问题
I'm trying to pack columnar data so that it can be sent to a server.
I wanted to be able to pass any suitable vector to the sending function, so I did this (brief version):
enum Column {
Short(Vec<i16>),
Int(Vec<i32>),
}
impl Column {
fn as_bytes(&mut self) -> &[u8] {
use Column::*; // weird
match self {
Short(vec) => unsafe { (vec.align_to::<u8>()).1 }, //why the ::?
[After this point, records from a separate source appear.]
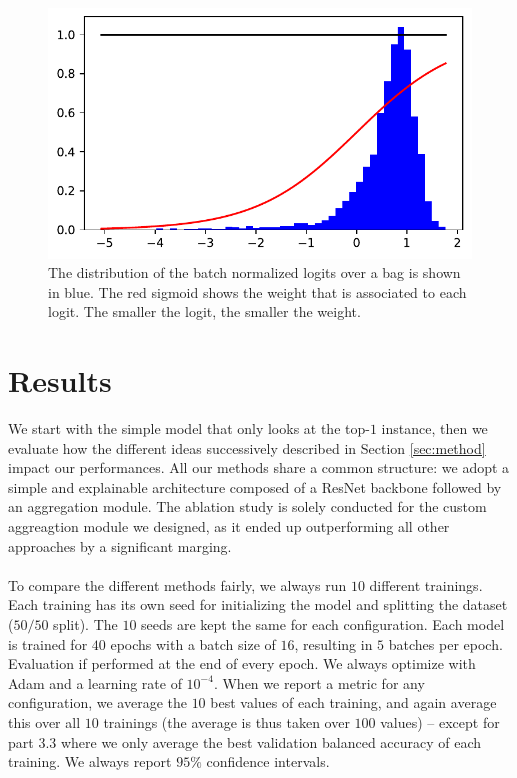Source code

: \documentclass[final]{cvpr}
\begin{document}
	\begin{figure}[h!]
		\begin{center}
			\includegraphics[width=0.95\linewidth]{fig/aggreg_2.pdf}
		\end{center}
		\caption{The distribution of the batch normalized logits over a bag is shown in blue. The red sigmoid shows the weight that is associated to each logit. The smaller the logit, the smaller the weight.}
		\label{fig:aggreg}
	\end{figure}

	\section{Results}
	
	We start with the simple model that only looks at the top-$1$ instance, then we evaluate how the different ideas successively described in Section \ref{sec:method} impact our performances. All our methods share a common structure: we adopt a simple and explainable architecture composed of a ResNet \cite{resnet} backbone followed by an aggregation module. The ablation study is solely conducted for the custom aggreagtion module we designed, as it ended up outperforming all other approaches by a significant marging.\\
	\\
	To compare the different methods fairly, we always run $10$ different trainings. Each training has its own seed for initializing the model and splitting the dataset ($50/50$ split). The $10$ seeds are kept the same for each configuration. Each model is trained for $40$ epochs with a batch size of $16$, resulting in $5$ batches per epoch. Evaluation if performed at the end of every epoch. We always optimize with Adam and a learning rate of $10^{-4}$. When we report a metric for any configuration, we average the $10$ best values of each training, and again average this over all $10$ trainings (the average is thus taken over $100$ values) -- except for part 3.3 where we only average the best validation balanced accuracy of each training. We always report $95\%$ confidence intervals.
\end{document}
Int(vec) => unsafe { (vec.align_to::<u8>()).1 },
}
}
}
This works ok. However, if I rewrite the match with an or pipe:
impl Column {
fn as_bytes_succinct(&mut self) -> &[u8] {
use Column::*;
match self {
Short(vec) | Int(vec) => unsafe { (vec.align_to::<u8>()).1 },
}
}
}
I get
expected
i16
, foundi32
How/Why is the brief writing different from the explicit one?
回答1:
Rust is a statically typed language, so every object has a known type at compile-time. Your match in the last example is equivalent to the following code:
let vec: Vec<???> = match self {
Short(v) | Int(v) => v,
};
unsafe { vec.align_to() }.1
What type type should vec
have then? Moreover, there are 2 different paths for align_to
, i.e. <[i16]>::align_to
and <[i32]>::align_to
, which may have a different implementation with a specialization feature.